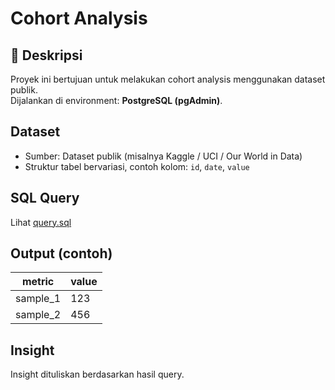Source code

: # Cohort Analysis

## 📌 Deskripsi
Proyek ini bertujuan untuk melakukan cohort analysis menggunakan dataset publik.  
Dijalankan di environment: **PostgreSQL (pgAdmin)**.

## Dataset
- Sumber: Dataset publik (misalnya Kaggle / UCI / Our World in Data)
- Struktur tabel bervariasi, contoh kolom: `id`, `date`, `value`

## SQL Query
Lihat [query.sql](./query.sql)

## Output (contoh)
| metric   | value |
|----------|-------|
| sample_1 | 123   |
| sample_2 | 456   |

## Insight
Insight dituliskan berdasarkan hasil query.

......

=== Task brief ===
Whichever lines of the material hold the word "contoh", find and copy them.

=== Solution ===
- Struktur tabel bervariasi, contoh kolom: `id`, `date`, `value`
## Output (contoh)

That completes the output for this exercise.